■ TASK DETAILS: Pictures stay out. All the rest of the records must be repeated exactly.

---- MATERIAL SHOWN

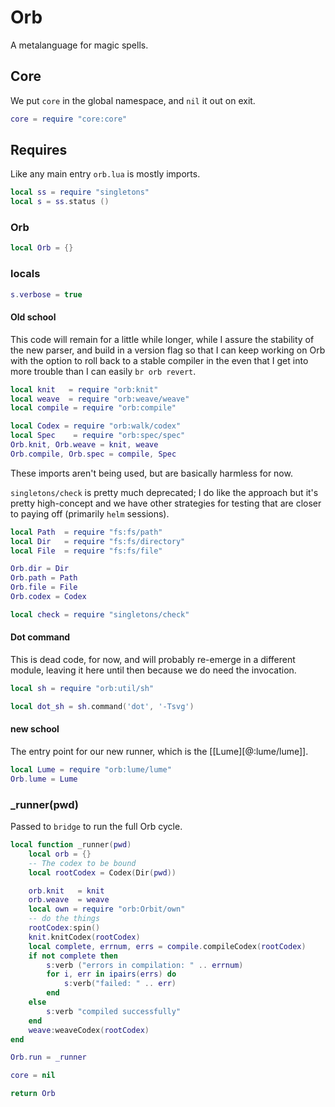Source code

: # Orb



A metalanguage for magic spells.


## Core

We put ``core`` in the global namespace, and ``nil`` it out on exit.

```lua
core = require "core:core"
```
## Requires

Like any main entry ``orb.lua`` is mostly imports.


```lua
local ss = require "singletons"
local s = ss.status ()
```
### Orb

```lua
local Orb = {}
```
### locals

```lua
s.verbose = true
```
#### Old school

This code will remain for a little while longer, while I assure the stability
of the new parser, and build in a version flag so that I can keep working on
Orb with the option to roll back to a stable compiler in the even that I get
into more trouble than I can easily ``br orb revert``.

```lua
local knit   = require "orb:knit"
local weave  = require "orb:weave/weave"
local compile = require "orb:compile"

local Codex = require "orb:walk/codex"
local Spec    = require "orb:spec/spec"
Orb.knit, Orb.weave = knit, weave
Orb.compile, Orb.spec = compile, Spec
```

These imports aren't being used, but are basically harmless for now.


``singletons/check`` is pretty much deprecated; I do like the approach but it's
pretty high-concept and we have other strategies for testing that are closer
to paying off (primarily ``helm`` sessions).

```lua
local Path  = require "fs:fs/path"
local Dir   = require "fs:fs/directory"
local File  = require "fs:fs/file"

Orb.dir = Dir
Orb.path = Path
Orb.file = File
Orb.codex = Codex

local check = require "singletons/check"
```
#### Dot command

This is dead code, for now, and will probably re-emerge in a different
module, leaving it here until then because we do need the invocation.

```lua
local sh = require "orb:util/sh"

local dot_sh = sh.command('dot', '-Tsvg')
```
#### new school

The entry point for our new runner, which is the [[Lume][@:lume/lume]].


```lua
local Lume = require "orb:lume/lume"
Orb.lume = Lume
```
### _runner(pwd)

Passed to ``bridge`` to run the full Orb cycle.

```lua
local function _runner(pwd)
    local orb = {}
    -- The codex to be bound
    local rootCodex = Codex(Dir(pwd))

    orb.knit   = knit
    orb.weave  = weave
    local own = require "orb:Orbit/own"
    -- do the things
    rootCodex:spin()
    knit.knitCodex(rootCodex)
    local complete, errnum, errs = compile.compileCodex(rootCodex)
    if not complete then
        s:verb ("errors in compilation: " .. errnum)
        for i, err in ipairs(errs) do
            s:verb("failed: " .. err)
        end
    else
        s:verb "compiled successfully"
    end
    weave:weaveCodex(rootCodex)
end

Orb.run = _runner

core = nil

return Orb
```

--------

■ REPLY TO THE EXERCISE:
Source code

: # Orb



A metalanguage for magic spells.


## Core

We put ``core`` in the global namespace, and ``nil`` it out on exit.

```lua
core = require "core:core"
```
## Requires

Like any main entry ``orb.lua`` is mostly imports.


```lua
local ss = require "singletons"
local s = ss.status ()
```
### Orb

```lua
local Orb = {}
```
### locals

```lua
s.verbose = true
```
#### Old school

This code will remain for a little while longer, while I assure the stability
of the new parser, and build in a version flag so that I can keep working on
Orb with the option to roll back to a stable compiler in the even that I get
into more trouble than I can easily ``br orb revert``.

```lua
local knit   = require "orb:knit"
local weave  = require "orb:weave/weave"
local compile = require "orb:compile"

local Codex = require "orb:walk/codex"
local Spec    = require "orb:spec/spec"
Orb.knit, Orb.weave = knit, weave
Orb.compile, Orb.spec = compile, Spec
```

These imports aren't being used, but are basically harmless for now.


``singletons/check`` is pretty much deprecated; I do like the approach but it's
pretty high-concept and we have other strategies for testing that are closer
to paying off (primarily ``helm`` sessions).

```lua
local Path  = require "fs:fs/path"
local Dir   = require "fs:fs/directory"
local File  = require "fs:fs/file"

Orb.dir = Dir
Orb.path = Path
Orb.file = File
Orb.codex = Codex

local check = require "singletons/check"
```
#### Dot command

This is dead code, for now, and will probably re-emerge in a different
module, leaving it here until then because we do need the invocation.

```lua
local sh = require "orb:util/sh"

local dot_sh = sh.command('dot', '-Tsvg')
```
#### new school

The entry point for our new runner, which is the [[Lume][@:lume/lume]].


```lua
local Lume = require "orb:lume/lume"
Orb.lume = Lume
```
### _runner(pwd)

Passed to ``bridge`` to run the full Orb cycle.

```lua
local function _runner(pwd)
    local orb = {}
    -- The codex to be bound
    local rootCodex = Codex(Dir(pwd))

    orb.knit   = knit
    orb.weave  = weave
    local own = require "orb:Orbit/own"
    -- do the things
    rootCodex:spin()
    knit.knitCodex(rootCodex)
    local complete, errnum, errs = compile.compileCodex(rootCodex)
    if not complete then
        s:verb ("errors in compilation: " .. errnum)
        for i, err in ipairs(errs) do
            s:verb("failed: " .. err)
        end
    else
        s:verb "compiled successfully"
    end
    weave:weaveCodex(rootCodex)
end

Orb.run = _runner

core = nil

return Orb
```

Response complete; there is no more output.